The Threepenny Piece, by James
When Brien O'Brien died, people said that it did not matter very much,
because he would have died young in any case. He would have been
hanged, or his head would have been split in two halves with a hatchet,
or he would have tumbled down the cliff when he was drunk and been
smashed into jelly. Something like that was due to him, and everybody
likes to see a man get what he deserves to get.
But, as ethical writs cease to run when a man is dead, the neighbours
did not stay away from his wake.

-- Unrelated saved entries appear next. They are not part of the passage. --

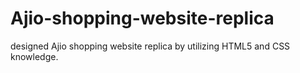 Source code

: # Ajio-shopping-website-replica
designed Ajio shopping website replica by utilizing HTML5 and  CSS knowledge.
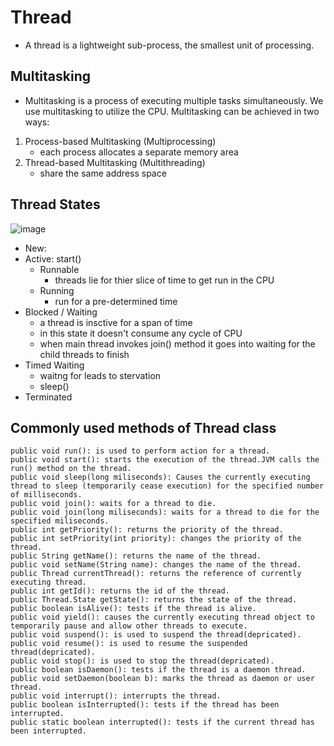 # Thread

* A thread is a lightweight sub-process, the smallest unit of processing.

## Multitasking

* Multitasking is a process of executing multiple tasks simultaneously. We use multitasking to utilize the CPU. Multitasking can be achieved in two ways:

1. Process-based Multitasking (Multiprocessing)
     * each process allocates a separate memory area
2. Thread-based Multitasking (Multithreading)
     * share the same address space

## Thread States

![image](https://github.com/HJ4263/JU/assets/143291338/75fe2b2a-1609-4333-b965-4d46986a6259)

* New:
* Active: start()
  * Runnable
    * threads lie for thier slice of time to get run in the CPU
  * Running
    * run for a pre-determined time
* Blocked / Waiting
  * a thread is insctive for a span of time
  * in this state it doesn't consume any cycle of CPU
  * when main thread invokes join() method it goes into waiting for the child threads to finish
* Timed Waiting
  * waitng for leads to stervation
  * sleep()
* Terminated

## Commonly used methods of Thread class

    public void run(): is used to perform action for a thread.
    public void start(): starts the execution of the thread.JVM calls the run() method on the thread.
    public void sleep(long miliseconds): Causes the currently executing thread to sleep (temporarily cease execution) for the specified number of milliseconds.
    public void join(): waits for a thread to die.
    public void join(long miliseconds): waits for a thread to die for the specified miliseconds.
    public int getPriority(): returns the priority of the thread.
    public int setPriority(int priority): changes the priority of the thread.
    public String getName(): returns the name of the thread.
    public void setName(String name): changes the name of the thread.
    public Thread currentThread(): returns the reference of currently executing thread.
    public int getId(): returns the id of the thread.
    public Thread.State getState(): returns the state of the thread.
    public boolean isAlive(): tests if the thread is alive.
    public void yield(): causes the currently executing thread object to temporarily pause and allow other threads to execute.
    public void suspend(): is used to suspend the thread(depricated).
    public void resume(): is used to resume the suspended thread(depricated).
    public void stop(): is used to stop the thread(depricated).
    public boolean isDaemon(): tests if the thread is a daemon thread.
    public void setDaemon(boolean b): marks the thread as daemon or user thread.
    public void interrupt(): interrupts the thread.
    public boolean isInterrupted(): tests if the thread has been interrupted.
    public static boolean interrupted(): tests if the current thread has been interrupted.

They came, and they said many
mitigating things across the body with the bandaged jaws and the sly
grin, and they reminded each other of this and that queer thing which
he had done, for his memory was crusted over with stories of wild,
laughable things, and other things which were wild but not laughable.
Meanwhile, he was dead, and one was at liberty to be a trifle sorry for
him. Further, he belonged to the O'Brien nation, a stock to whom
reverence was due. A stock not easily forgotten. The historic memory
could reconstruct forgotten glories of station and battle, of terrible
villainy and terrible saintliness, the pitiful, valorous, slow descent
to the degradation which was not yet wholly victorious. A great stock!

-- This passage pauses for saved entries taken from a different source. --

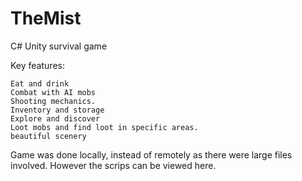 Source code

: # TheMist
C# Unity survival game

Key features:

    Eat and drink
    Combat with AI mobs
    Shooting mechanics.
    Inventory and storage
    Explore and discover
    Loot mobs and find loot in specific areas.
    beautiful scenery

Game was done locally, instead of remotely as there were large files involved. However the scrips can be viewed here.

The O'Neills remembered it. The O'Tools and the MacSweeneys had
stories by the hundred of love and hate. The Burkes and the Geraldines
and the new strangers had memories also.
His family was left in the poorest way, but they were used to that, for
he had kept them as poor as he left them, or found them, for that
matter. They had shaken hands with Charity so often that they no
longer disliked the sallow-faced lady, and, so, certain small gifts
made by the neighbours were accepted, not very thankfully, but very
readily. These gifts were almost always in kind. A few eggs. A bag
of potatoes. A handful of meal. A couple of twists of tea—such like.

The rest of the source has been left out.